This research intends to develop models and methodologies for toll setting using dynamic pricing for managed lanes and based on real time prediction of demand and traffic conditions. Appropriate route choice models will be considered in order to estimate the demand for toll and free lanes. The estimation of traffic conditions will be carried out using a simulator. A real-time optimization model will be developed with the choice model and simulator embedded in order to maintain the dynamic prediction of demand and traffic conditions.
DynaMIT (Dynamic Network Assignment for the Management of Information to Travelers) is a multi-modal multi-data source driven, simulation-based network performance prediction system. Its main features include 1) the modeling of multiple modes including public transit, mobility-on-demand services such as Uber/Lyft, car and ride sharing, etc.; 2) Online calibration of demand and supply parameters; 3) context mining and the scenario analyzer for unstructured data; 4) The strategy optimization module for network control strategy optimization.

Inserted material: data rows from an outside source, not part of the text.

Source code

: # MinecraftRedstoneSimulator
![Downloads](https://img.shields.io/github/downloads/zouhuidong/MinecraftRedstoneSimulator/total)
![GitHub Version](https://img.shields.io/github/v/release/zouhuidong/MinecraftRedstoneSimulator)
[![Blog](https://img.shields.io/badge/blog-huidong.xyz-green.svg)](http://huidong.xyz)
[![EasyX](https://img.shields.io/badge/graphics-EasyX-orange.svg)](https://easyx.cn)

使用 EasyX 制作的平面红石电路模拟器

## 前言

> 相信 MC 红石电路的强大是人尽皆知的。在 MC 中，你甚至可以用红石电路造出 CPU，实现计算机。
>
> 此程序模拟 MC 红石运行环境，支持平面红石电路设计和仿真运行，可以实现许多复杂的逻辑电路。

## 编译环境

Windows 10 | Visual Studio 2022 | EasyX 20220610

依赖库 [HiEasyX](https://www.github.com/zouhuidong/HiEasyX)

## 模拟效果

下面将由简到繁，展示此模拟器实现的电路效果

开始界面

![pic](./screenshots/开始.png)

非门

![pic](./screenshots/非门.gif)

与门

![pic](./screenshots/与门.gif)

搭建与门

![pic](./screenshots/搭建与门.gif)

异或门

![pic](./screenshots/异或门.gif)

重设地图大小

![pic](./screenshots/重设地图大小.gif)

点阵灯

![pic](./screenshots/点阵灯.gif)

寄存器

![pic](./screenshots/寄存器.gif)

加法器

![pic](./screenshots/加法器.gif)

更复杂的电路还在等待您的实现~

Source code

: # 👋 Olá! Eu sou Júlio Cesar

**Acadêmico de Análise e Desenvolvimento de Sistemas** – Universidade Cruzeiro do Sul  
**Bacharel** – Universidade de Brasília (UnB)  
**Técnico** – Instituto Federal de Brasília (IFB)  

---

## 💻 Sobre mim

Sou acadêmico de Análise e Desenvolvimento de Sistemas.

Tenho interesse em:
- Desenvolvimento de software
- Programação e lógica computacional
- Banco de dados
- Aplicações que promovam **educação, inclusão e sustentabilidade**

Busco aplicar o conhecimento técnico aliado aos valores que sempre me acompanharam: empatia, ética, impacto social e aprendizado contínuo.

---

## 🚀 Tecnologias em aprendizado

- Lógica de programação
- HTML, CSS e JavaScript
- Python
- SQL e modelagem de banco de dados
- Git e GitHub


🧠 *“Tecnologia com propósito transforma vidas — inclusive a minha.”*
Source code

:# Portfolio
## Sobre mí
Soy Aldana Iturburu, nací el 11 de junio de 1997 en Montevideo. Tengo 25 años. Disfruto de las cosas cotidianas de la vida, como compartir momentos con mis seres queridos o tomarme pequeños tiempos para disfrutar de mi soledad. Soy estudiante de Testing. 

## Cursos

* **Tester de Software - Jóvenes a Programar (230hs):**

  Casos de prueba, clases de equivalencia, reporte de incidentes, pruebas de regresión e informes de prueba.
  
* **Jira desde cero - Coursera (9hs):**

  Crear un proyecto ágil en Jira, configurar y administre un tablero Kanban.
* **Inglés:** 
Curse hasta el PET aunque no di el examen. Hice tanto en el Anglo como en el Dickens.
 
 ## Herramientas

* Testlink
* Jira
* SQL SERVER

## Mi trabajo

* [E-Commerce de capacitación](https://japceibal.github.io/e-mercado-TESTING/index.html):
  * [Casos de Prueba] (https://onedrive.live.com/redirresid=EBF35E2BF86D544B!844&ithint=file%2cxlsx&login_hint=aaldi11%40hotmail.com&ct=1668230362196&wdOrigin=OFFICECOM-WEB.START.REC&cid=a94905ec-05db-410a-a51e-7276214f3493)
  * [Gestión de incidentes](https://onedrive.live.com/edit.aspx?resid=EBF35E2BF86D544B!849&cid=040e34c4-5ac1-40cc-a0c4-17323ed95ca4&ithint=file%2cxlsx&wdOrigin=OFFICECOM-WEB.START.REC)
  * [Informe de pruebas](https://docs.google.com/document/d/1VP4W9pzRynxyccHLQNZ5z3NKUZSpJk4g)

This project aims at developing an integrated approach for future freight and logistics surveys including all relevant freight entities: establishments (including logistics operators and 3PL), carriers/drivers/vehicles, and shipments. The proposed approach leverages a coherent and holistic survey methodology and fully integrated survey instruments. It is based on innovative and scalable technologies with considerable time and geographical coverage (national, regional/urban and rural areas). The framework aims to ameliorate inherent limitations in current freight data collection methods, obtain unprecedented freight data for statistical purposes, and enable the implementation of a new generation of freight models, including agent-based models.
FMS is a smartphone and prompted-recall-based integrated activity-travel survey. It uses a smartphone app and an online prompted recall survey to collect demographic and travel data from participants. Data from the app are uploaded to a central server, mapped, analyzed, and made accessible to the participant from the project website, where he or she is asked to provide detailed travel information via a prompted-recall survey. The detailed, accurate data collected by FMS can be used for transportation modeling and urban planning.
The goal of this project is to develop an agent-based framework for urban-level analyses and predictions of passenger responses to possible de-carbonization policies. This framework incorporates behavioral preferences regarding emerging vehicle technologies and mobility services. Prevailing attributes and typologies that describe mobility, energy and emissions characteristics of cities worldwide are being determined. The typologies are being used to construct prototypical cities to evaluate in predicting the outcomes of policy options.
SimMobility is the simulation platform that serves as the nexus of Future Mobility research evaluations. It integrates mobility-sensitive behavioral models with state-of-the-art simulators to predict the impact of mobility demands on transportation networks, intelligent transportation services and vehicular emissions. Analyses of technology, policy and investment alternative scenarios is supported. SimMobility models millions of agents in simulations that are scalable from seconds to years and from neighborhoods to countries.
The team of ITSLab, TrancikLab (MIT) and UMass-Amherst is developing the Tripod system – ‘Sustainable Travel Incentives with Prediction, Optimization and Personalization’ – to incentivize travelers to pursue specific routes, modes of travel, departure times, ride sharing, trip making and driving styles in order to reduce energy use. Tripod presents users with personalized options via a smartphone app, and includes real-time information and rewards (tokens) to incentivize users to adopt energy-efficient travel options. Tokens can be redeemed or transferred.
GPS-enabled devices, such as smart phones and GPS loggers are gaining popularity as tools to collect individual travel behavior data in travel surveys. In this project, we propose to develop a customized adaptive stated preferences survey system that extends the capability of existing GPS-enabled travel surveys. An event-based preferences experiment environment will be setup that allows hypothetical questions to be asked based on observed user travel and activity behavior. The objective of this project is to develop a methodology to study consumer preferences for mobility solutions based on behavior observed through GPS-enabled devices and prompted recall surveys.